Fuentes de la PJ explicaron que debido a lo "delicado" de la situación puesto que se trataría de "posibles terroristas" se decidió aplicar "con todo el rigor" el secreto de justicia que existe en Portugal para todas las investigaciones judiciales. "De esta forma se salvaguardan mejor las excelentes relaciones que mantenemos con las autoridades españolas", agregaron.
También la Guardia Nacional República, consultada por Europa Press, evitó facilitar dato alguno sobre el curso de la investigación alegando el secreto de sumario.

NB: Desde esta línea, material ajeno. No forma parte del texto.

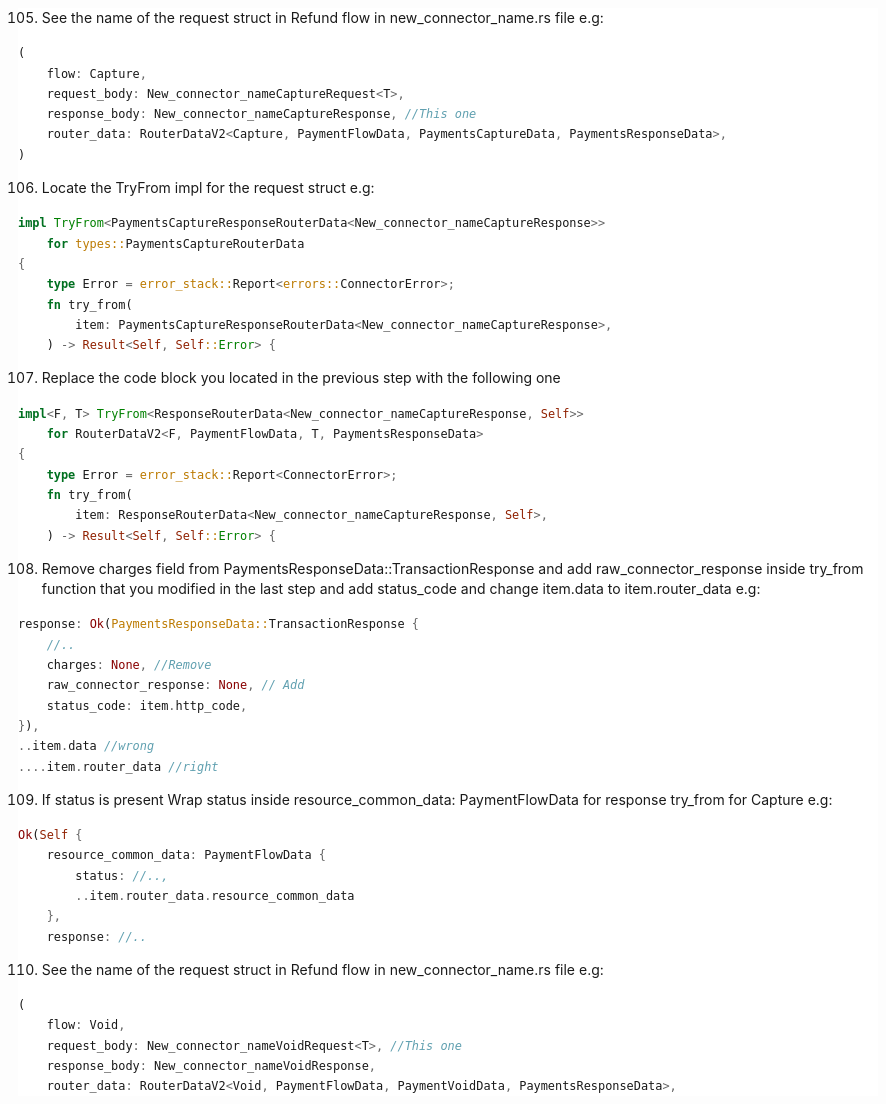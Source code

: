 105. See the name of the request struct in Refund flow in new_connector_name.rs file
e.g:
```rust
(
    flow: Capture,
    request_body: New_connector_nameCaptureRequest<T>, 
    response_body: New_connector_nameCaptureResponse, //This one
    router_data: RouterDataV2<Capture, PaymentFlowData, PaymentsCaptureData, PaymentsResponseData>,
)
```

106. Locate the TryFrom impl for the request struct
e.g:
```rust
impl TryFrom<PaymentsCaptureResponseRouterData<New_connector_nameCaptureResponse>>
    for types::PaymentsCaptureRouterData
{
    type Error = error_stack::Report<errors::ConnectorError>;
    fn try_from(
        item: PaymentsCaptureResponseRouterData<New_connector_nameCaptureResponse>,
    ) -> Result<Self, Self::Error> {
```

107. Replace the code block you located in the previous step with the following one
```rust
impl<F, T> TryFrom<ResponseRouterData<New_connector_nameCaptureResponse, Self>>
    for RouterDataV2<F, PaymentFlowData, T, PaymentsResponseData>
{
    type Error = error_stack::Report<ConnectorError>;
    fn try_from(
        item: ResponseRouterData<New_connector_nameCaptureResponse, Self>,
    ) -> Result<Self, Self::Error> {
```

108. Remove charges field from PaymentsResponseData::TransactionResponse and add raw_connector_response inside try_from function that you modified in the last step and add status_code and change item.data to item.router_data
e.g:
```rust
response: Ok(PaymentsResponseData::TransactionResponse {
    //..
    charges: None, //Remove
    raw_connector_response: None, // Add
    status_code: item.http_code,
}),
..item.data //wrong
....item.router_data //right
```

109. If status is present Wrap status inside resource_common_data: PaymentFlowData for response try_from for Capture
e.g:
```rust
Ok(Self {
    resource_common_data: PaymentFlowData {
        status: //..,
        ..item.router_data.resource_common_data
    },
    response: //..
```
110. See the name of the request struct in Refund flow in new_connector_name.rs file
e.g:
```rust
(
    flow: Void,
    request_body: New_connector_nameVoidRequest<T>, //This one
    response_body: New_connector_nameVoidResponse,
    router_data: RouterDataV2<Void, PaymentFlowData, PaymentVoidData, PaymentsResponseData>,
```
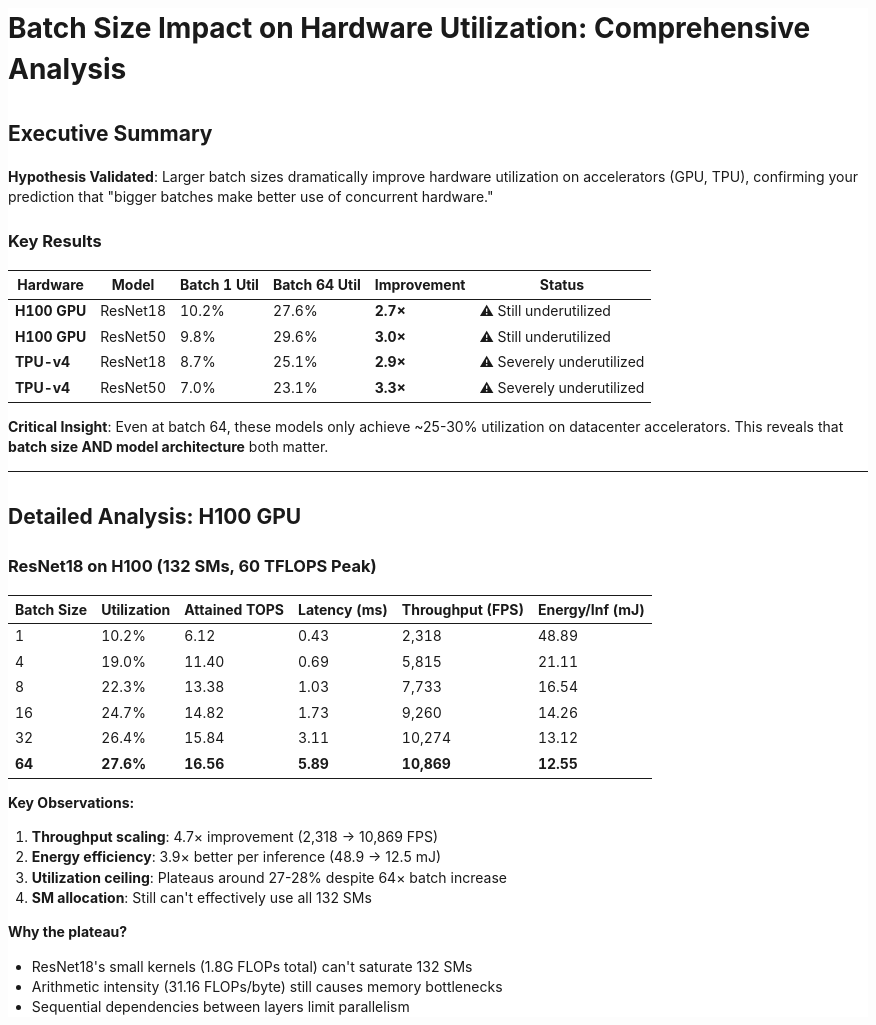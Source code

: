 # Batch Size Impact on Hardware Utilization: Comprehensive Analysis

## Executive Summary

**Hypothesis Validated**: Larger batch sizes dramatically improve hardware utilization on accelerators (GPU, TPU), confirming your prediction that "bigger batches make better use of concurrent hardware."

### Key Results

| Hardware | Model | Batch 1 Util | Batch 64 Util | Improvement | Status |
|----------|-------|--------------|---------------|-------------|---------|
| **H100 GPU** | ResNet18 | 10.2% | 27.6% | **2.7×** | ⚠️ Still underutilized |
| **H100 GPU** | ResNet50 | 9.8% | 29.6% | **3.0×** | ⚠️ Still underutilized |
| **TPU-v4** | ResNet18 | 8.7% | 25.1% | **2.9×** | ⚠️ Severely underutilized |
| **TPU-v4** | ResNet50 | 7.0% | 23.1% | **3.3×** | ⚠️ Severely underutilized |

**Critical Insight**: Even at batch 64, these models only achieve ~25-30% utilization on datacenter accelerators. This reveals that **batch size AND model architecture** both matter.

---

## Detailed Analysis: H100 GPU

### ResNet18 on H100 (132 SMs, 60 TFLOPS Peak)

| Batch Size | Utilization | Attained TOPS | Latency (ms) | Throughput (FPS) | Energy/Inf (mJ) |
|------------|-------------|---------------|--------------|------------------|-----------------|
| 1 | 10.2% | 6.12 | 0.43 | 2,318 | 48.89 |
| 4 | 19.0% | 11.40 | 0.69 | 5,815 | 21.11 |
| 8 | 22.3% | 13.38 | 1.03 | 7,733 | 16.54 |
| 16 | 24.7% | 14.82 | 1.73 | 9,260 | 14.26 |
| 32 | 26.4% | 15.84 | 3.11 | 10,274 | 13.12 |
| **64** | **27.6%** | **16.56** | **5.89** | **10,869** | **12.55** |

**Key Observations:**
1. **Throughput scaling**: 4.7× improvement (2,318 → 10,869 FPS)
2. **Energy efficiency**: 3.9× better per inference (48.9 → 12.5 mJ)
3. **Utilization ceiling**: Plateaus around 27-28% despite 64× batch increase
4. **SM allocation**: Still can't effectively use all 132 SMs

**Why the plateau?**
- ResNet18's small kernels (1.8G FLOPs total) can't saturate 132 SMs
- Arithmetic intensity (31.16 FLOPs/byte) still causes memory bottlenecks
- Sequential dependencies between layers limit parallelism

El pasado domingo, un grupo de niños de entre 11 y 12 años encontró 26 bombas de fabricación casera en un municipio cercano a la frontera de Portugal con Ourense, junto a estas había manuales para construir bombas artesanales y propaganda de 'Resistencia Galega' --un grupo "de reciente creación" que aboga por la independencia de Galicia--.
Aunque en un principio se le atribuyó a este grupo la propiedad de las bombas se han abierto otras líneas de investigación, como explicaron el pasado miércoles a Europa Press fuentes próximas al proceso. "No está tan claro que sea obra de Resistencia Galega", indicaron, ya que no se descarta la posibilidad de que este suceso haya sido "un gran golpe publicitario" de un grupo "galaico-portugués".
Este es el primer hallazgo en Portugal de actividad de un grupo independentista gallego, por lo que con este suceso se abren nuevas líneas de investigación, ya que hasta el momento no tenían constancia de que en el país vecino hubiese una corriente de apoyo a este tipo de grupos extremistas de Galicia.
Por ello, una de las líneas de investigación que ahora se pueden abrir es comprobar el historial de ciudadanos de Portugal que a finales de los años 70 estaban vinculados a movimientos anarquistas y extremistas para ver si pudiesen haber establecido líneas de colaboración con el independentismo gallego.